(ENTRIES SHOWN Opens)

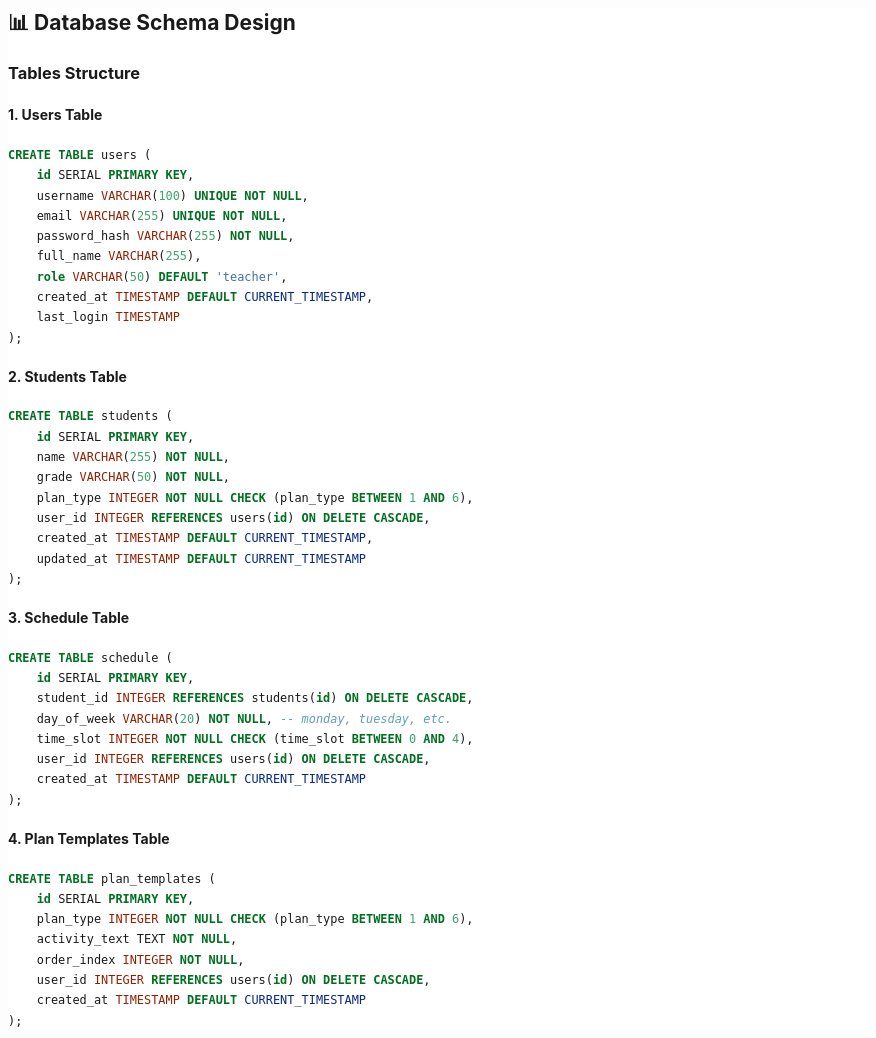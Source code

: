 
## 📊 Database Schema Design

### Tables Structure

#### 1. Users Table
```sql
CREATE TABLE users (
    id SERIAL PRIMARY KEY,
    username VARCHAR(100) UNIQUE NOT NULL,
    email VARCHAR(255) UNIQUE NOT NULL,
    password_hash VARCHAR(255) NOT NULL,
    full_name VARCHAR(255),
    role VARCHAR(50) DEFAULT 'teacher',
    created_at TIMESTAMP DEFAULT CURRENT_TIMESTAMP,
    last_login TIMESTAMP
);
```

#### 2. Students Table
```sql
CREATE TABLE students (
    id SERIAL PRIMARY KEY,
    name VARCHAR(255) NOT NULL,
    grade VARCHAR(50) NOT NULL,
    plan_type INTEGER NOT NULL CHECK (plan_type BETWEEN 1 AND 6),
    user_id INTEGER REFERENCES users(id) ON DELETE CASCADE,
    created_at TIMESTAMP DEFAULT CURRENT_TIMESTAMP,
    updated_at TIMESTAMP DEFAULT CURRENT_TIMESTAMP
);
```

#### 3. Schedule Table
```sql
CREATE TABLE schedule (
    id SERIAL PRIMARY KEY,
    student_id INTEGER REFERENCES students(id) ON DELETE CASCADE,
    day_of_week VARCHAR(20) NOT NULL, -- monday, tuesday, etc.
    time_slot INTEGER NOT NULL CHECK (time_slot BETWEEN 0 AND 4),
    user_id INTEGER REFERENCES users(id) ON DELETE CASCADE,
    created_at TIMESTAMP DEFAULT CURRENT_TIMESTAMP
);
```

#### 4. Plan Templates Table
```sql
CREATE TABLE plan_templates (
    id SERIAL PRIMARY KEY,
    plan_type INTEGER NOT NULL CHECK (plan_type BETWEEN 1 AND 6),
    activity_text TEXT NOT NULL,
    order_index INTEGER NOT NULL,
    user_id INTEGER REFERENCES users(id) ON DELETE CASCADE,
    created_at TIMESTAMP DEFAULT CURRENT_TIMESTAMP
);
```
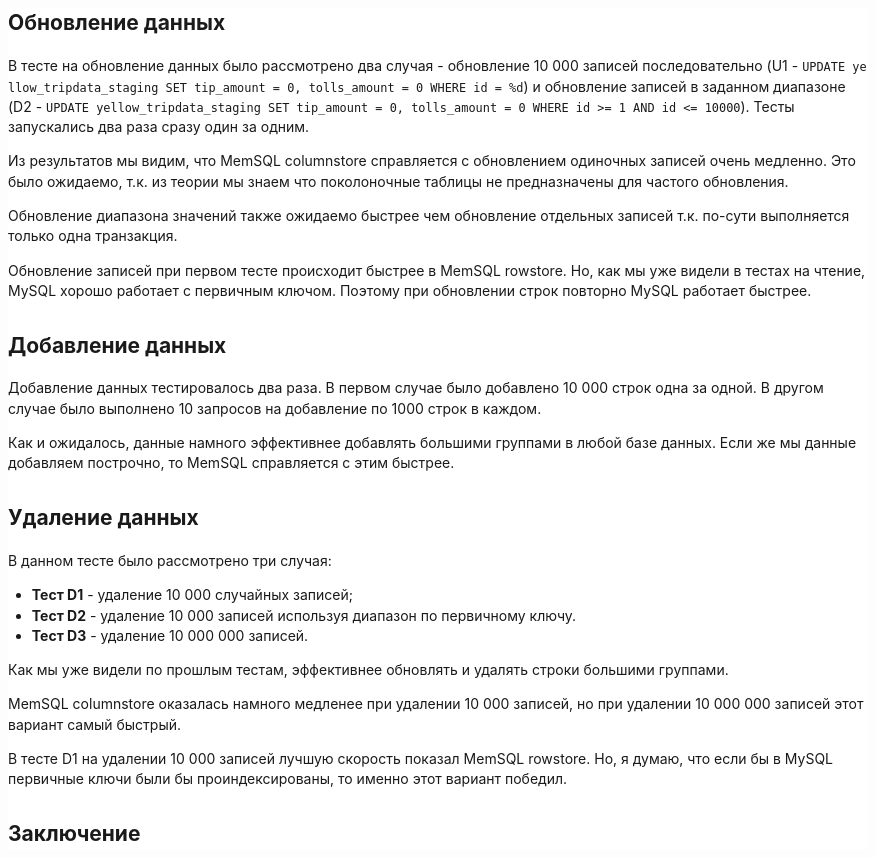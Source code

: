 ## Обновление данных

В тесте на обновление данных было рассмотрено два случая - обновление 10 000 записей последовательно (U1 - `UPDATE yellow_tripdata_staging SET tip_amount = 0, tolls_amount = 0 WHERE id = %d`) и обновление записей в заданном диапазоне (D2 - `UPDATE yellow_tripdata_staging SET tip_amount = 0, tolls_amount = 0 WHERE id >= 1 AND id <= 10000`). Тесты запускались два раза сразу один за одним.

<iframe width="100%" height="520px" src="https://docs.google.com/spreadsheets/d/e/2PACX-1vSCMdONS93B-lhyn7aOG9Q3TigjNn55hDdQp4-lkdm5LIGLwnFjGVI-3uHuLzDYeAaY72H400ADNDbq/pubhtml?gid=1483495826&amp;single=true&amp;widget=true&amp;headers=false"></iframe>

Из результатов мы видим, что MemSQL columnstore справляется с обновлением одиночных записей очень медленно. Это было ожидаемо, т.к. из теории мы знаем что поколоночные таблицы не предназначены для частого обновления.

Обновление диапазона значений также ожидаемо быстрее чем обновление отдельных записей т.к. по-сути выполняется только одна транзакция.

Обновление записей при первом тесте происходит быстрее в MemSQL rowstore. Но, как мы уже видели в тестах на чтение, MySQL хорошо работает с первичным ключом. Поэтому при обновлении строк повторно MySQL работает быстрее.

## Добавление данных

Добавление данных тестировалось два раза. В первом случае было добавлено 10 000 строк одна за одной. В другом случае было выполнено 10 запросов на добавление по 1000 строк в каждом.

<iframe width="100%" height="520px" src="https://docs.google.com/spreadsheets/d/e/2PACX-1vSCMdONS93B-lhyn7aOG9Q3TigjNn55hDdQp4-lkdm5LIGLwnFjGVI-3uHuLzDYeAaY72H400ADNDbq/pubhtml?gid=2086513471&amp;single=true&amp;widget=true&amp;headers=false"></iframe>

Как и ожидалось, данные намного эффективнее добавлять большими группами в любой базе данных. Если же мы данные добавляем построчно, то MemSQL справляется с этим быстрее.

## Удаление данных

В данном тесте было рассмотрено три случая:

* **Тест D1** - удаление 10 000 случайных записей;
* **Тест D2** - удаление 10 000 записей используя диапазон по первичному ключу. 
* **Тест D3** - удаление 10 000 000 записей.

<iframe width="100%" height="650px" src="https://docs.google.com/spreadsheets/d/e/2PACX-1vSCMdONS93B-lhyn7aOG9Q3TigjNn55hDdQp4-lkdm5LIGLwnFjGVI-3uHuLzDYeAaY72H400ADNDbq/pubhtml?gid=1003358391&amp;single=true&amp;widget=true&amp;headers=false"></iframe>

Как мы уже видели по прошлым тестам, эффективнее обновлять и удалять строки большими группами.

MemSQL columnstore оказалась намного медленее при удалении 10 000 записей, но при удалении 10 000 000 записей этот вариант самый быстрый.

В тесте D1 на удалении 10 000 записей лучшую скорость показал MemSQL rowstore. Но, я думаю, что если бы в MySQL первичные ключи были бы проиндексированы, то именно этот вариант победил.

## Заключение
   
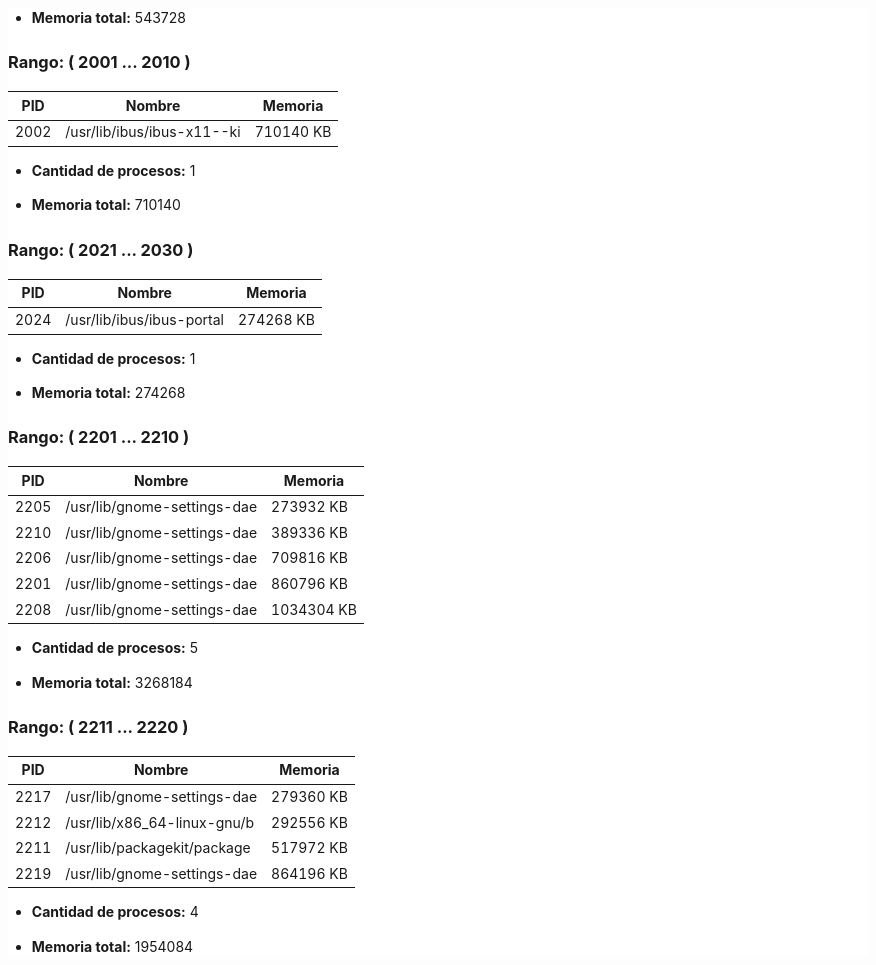 - **Memoria total:** 543728

### Rango: ( 2001 ... 2010 )


| PID |    Nombre    | Memoria |
|-----|--------------|---------|
| 2002 |   /usr/lib/ibus/ibus-x11--ki   |  710140 KB |
- **Cantidad de procesos:**  1

- **Memoria total:** 710140

### Rango: ( 2021 ... 2030 )


| PID |    Nombre    | Memoria |
|-----|--------------|---------|
| 2024 |   /usr/lib/ibus/ibus-portal   |  274268 KB |
- **Cantidad de procesos:**  1

- **Memoria total:** 274268

### Rango: ( 2201 ... 2210 )


| PID |    Nombre    | Memoria |
|-----|--------------|---------|
| 2205 |   /usr/lib/gnome-settings-dae   |  273932 KB |
| 2210 |   /usr/lib/gnome-settings-dae   |  389336 KB |
| 2206 |   /usr/lib/gnome-settings-dae   |  709816 KB |
| 2201 |   /usr/lib/gnome-settings-dae   |  860796 KB |
| 2208 |   /usr/lib/gnome-settings-dae   |  1034304 KB |
- **Cantidad de procesos:**  5

- **Memoria total:** 3268184

### Rango: ( 2211 ... 2220 )


| PID |    Nombre    | Memoria |
|-----|--------------|---------|
| 2217 |   /usr/lib/gnome-settings-dae   |  279360 KB |
| 2212 |   /usr/lib/x86_64-linux-gnu/b   |  292556 KB |
| 2211 |   /usr/lib/packagekit/package   |  517972 KB |
| 2219 |   /usr/lib/gnome-settings-dae   |  864196 KB |
- **Cantidad de procesos:**  4

- **Memoria total:** 1954084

(ENTRIES SHOWN Closes)

**REQUIRED WORK**:
One exact copy of the data, no pictures: write it out line for line.

**FINISHED TASK**:
Source code

: 
## 📊 Database Schema Design

### Tables Structure

#### 1. Users Table
```sql
CREATE TABLE users (
    id SERIAL PRIMARY KEY,
    username VARCHAR(100) UNIQUE NOT NULL,
    email VARCHAR(255) UNIQUE NOT NULL,
    password_hash VARCHAR(255) NOT NULL,
    full_name VARCHAR(255),
    role VARCHAR(50) DEFAULT 'teacher',
    created_at TIMESTAMP DEFAULT CURRENT_TIMESTAMP,
    last_login TIMESTAMP
);
```

#### 2. Students Table
```sql
CREATE TABLE students (
    id SERIAL PRIMARY KEY,
    name VARCHAR(255) NOT NULL,
    grade VARCHAR(50) NOT NULL,
    plan_type INTEGER NOT NULL CHECK (plan_type BETWEEN 1 AND 6),
    user_id INTEGER REFERENCES users(id) ON DELETE CASCADE,
    created_at TIMESTAMP DEFAULT CURRENT_TIMESTAMP,
    updated_at TIMESTAMP DEFAULT CURRENT_TIMESTAMP
);
```

#### 3. Schedule Table
```sql
CREATE TABLE schedule (
    id SERIAL PRIMARY KEY,
    student_id INTEGER REFERENCES students(id) ON DELETE CASCADE,
    day_of_week VARCHAR(20) NOT NULL, -- monday, tuesday, etc.
    time_slot INTEGER NOT NULL CHECK (time_slot BETWEEN 0 AND 4),
    user_id INTEGER REFERENCES users(id) ON DELETE CASCADE,
    created_at TIMESTAMP DEFAULT CURRENT_TIMESTAMP
);
```

#### 4. Plan Templates Table
```sql
CREATE TABLE plan_templates (
    id SERIAL PRIMARY KEY,
    plan_type INTEGER NOT NULL CHECK (plan_type BETWEEN 1 AND 6),
    activity_text TEXT NOT NULL,
    order_index INTEGER NOT NULL,
    user_id INTEGER REFERENCES users(id) ON DELETE CASCADE,
    created_at TIMESTAMP DEFAULT CURRENT_TIMESTAMP
);
```
Source code

: ## Обновление данных

В тесте на обновление данных было рассмотрено два случая - обновление 10 000 записей последовательно (U1 - `UPDATE yellow_tripdata_staging SET tip_amount = 0, tolls_amount = 0 WHERE id = %d`) и обновление записей в заданном диапазоне (D2 - `UPDATE yellow_tripdata_staging SET tip_amount = 0, tolls_amount = 0 WHERE id >= 1 AND id <= 10000`). Тесты запускались два раза сразу один за одним.

<iframe width="100%" height="520px" src="https://docs.google.com/spreadsheets/d/e/2PACX-1vSCMdONS93B-lhyn7aOG9Q3TigjNn55hDdQp4-lkdm5LIGLwnFjGVI-3uHuLzDYeAaY72H400ADNDbq/pubhtml?gid=1483495826&amp;single=true&amp;widget=true&amp;headers=false"></iframe>

Из результатов мы видим, что MemSQL columnstore справляется с обновлением одиночных записей очень медленно. Это было ожидаемо, т.к. из теории мы знаем что поколоночные таблицы не предназначены для частого обновления.

Обновление диапазона значений также ожидаемо быстрее чем обновление отдельных записей т.к. по-сути выполняется только одна транзакция.

Обновление записей при первом тесте происходит быстрее в MemSQL rowstore. Но, как мы уже видели в тестах на чтение, MySQL хорошо работает с первичным ключом. Поэтому при обновлении строк повторно MySQL работает быстрее.

## Добавление данных

Добавление данных тестировалось два раза. В первом случае было добавлено 10 000 строк одна за одной. В другом случае было выполнено 10 запросов на добавление по 1000 строк в каждом.

<iframe width="100%" height="520px" src="https://docs.google.com/spreadsheets/d/e/2PACX-1vSCMdONS93B-lhyn7aOG9Q3TigjNn55hDdQp4-lkdm5LIGLwnFjGVI-3uHuLzDYeAaY72H400ADNDbq/pubhtml?gid=2086513471&amp;single=true&amp;widget=true&amp;headers=false"></iframe>

Как и ожидалось, данные намного эффективнее добавлять большими группами в любой базе данных. Если же мы данные добавляем построчно, то MemSQL справляется с этим быстрее.

## Удаление данных

В данном тесте было рассмотрено три случая:

* **Тест D1** - удаление 10 000 случайных записей;
* **Тест D2** - удаление 10 000 записей используя диапазон по первичному ключу. 
* **Тест D3** - удаление 10 000 000 записей.

<iframe width="100%" height="650px" src="https://docs.google.com/spreadsheets/d/e/2PACX-1vSCMdONS93B-lhyn7aOG9Q3TigjNn55hDdQp4-lkdm5LIGLwnFjGVI-3uHuLzDYeAaY72H400ADNDbq/pubhtml?gid=1003358391&amp;single=true&amp;widget=true&amp;headers=false"></iframe>

Как мы уже видели по прошлым тестам, эффективнее обновлять и удалять строки большими группами.

MemSQL columnstore оказалась намного медленее при удалении 10 000 записей, но при удалении 10 000 000 записей этот вариант самый быстрый.

В тесте D1 на удалении 10 000 записей лучшую скорость показал MemSQL rowstore. Но, я думаю, что если бы в MySQL первичные ключи были бы проиндексированы, то именно этот вариант победил.

## Заключение
   
 - **Memoria total:** 543728

### Rango: ( 2001 ... 2010 )


| PID |    Nombre    | Memoria |
|-----|--------------|---------|
| 2002 |   /usr/lib/ibus/ibus-x11--ki   |  710140 KB |
- **Cantidad de procesos:**  1

- **Memoria total:** 710140

### Rango: ( 2021 ... 2030 )


| PID |    Nombre    | Memoria |
|-----|--------------|---------|
| 2024 |   /usr/lib/ibus/ibus-portal   |  274268 KB |
- **Cantidad de procesos:**  1

- **Memoria total:** 274268

### Rango: ( 2201 ... 2210 )


| PID |    Nombre    | Memoria |
|-----|--------------|---------|
| 2205 |   /usr/lib/gnome-settings-dae   |  273932 KB |
| 2210 |   /usr/lib/gnome-settings-dae   |  389336 KB |
| 2206 |   /usr/lib/gnome-settings-dae   |  709816 KB |
| 2201 |   /usr/lib/gnome-settings-dae   |  860796 KB |
| 2208 |   /usr/lib/gnome-settings-dae   |  1034304 KB |
- **Cantidad de procesos:**  5

- **Memoria total:** 3268184

### Rango: ( 2211 ... 2220 )


| PID |    Nombre    | Memoria |
|-----|--------------|---------|
| 2217 |   /usr/lib/gnome-settings-dae   |  279360 KB |
| 2212 |   /usr/lib/x86_64-linux-gnu/b   |  292556 KB |
| 2211 |   /usr/lib/packagekit/package   |  517972 KB |
| 2219 |   /usr/lib/gnome-settings-dae   |  864196 KB |
- **Cantidad de procesos:**  4

- **Memoria total:** 1954084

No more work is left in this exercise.